The truth is that many employers who experimented within-house recruitment during the recession have learned from their experiences. As they now begin to expand and take on new staff, they want to be sure they have the right people in place to help their businesses move forward. For this reason they have stopped regarding agency services as a luxury, believing that a fee based on 10%-30% of the first year’s salary is a worthwhile investment if it results in a successful, long-term placement.
Experience in screening and selecting applicants is especially important when a company is looking for candidates to fill a specialist job role, particularly in employment areas such as healthcare, education, finance, investment or the public sector, where rigorous procedures must be followed to ensure that appropriately experienced and qualified staff are engaged.
An agency interviewer will not only assess a candidate’s attitude and presentation, they will also search carefully through the CV, looking for any discrepancies or unusual employment patterns that might hint at problems to come. In the role of the ‘middle man’ the agent may also become a sounding board for both employer and applicant, gaining unique, personal insights that can’t be gleaned from a job description or a CV and which help the agent to meet everybody’s needs and expectations.

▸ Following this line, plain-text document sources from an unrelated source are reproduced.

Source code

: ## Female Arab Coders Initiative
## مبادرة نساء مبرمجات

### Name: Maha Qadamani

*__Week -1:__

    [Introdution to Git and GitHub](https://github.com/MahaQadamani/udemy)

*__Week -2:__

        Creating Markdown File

This approach may sound traditional, but today’s recruitment agent is far from being stuck in the past. Once a casualty in the onward charge of social media, they are now harnessing its power. The medium is diversifying, growing and changing all the time, creating different platforms that appeal to different age groups and demographics. Far from being outpaced by the likes of Facebook, Google Plus and Linkedin, recruitment agencies now keep up with the latest developments in social media so their clients can stay ahead of the game.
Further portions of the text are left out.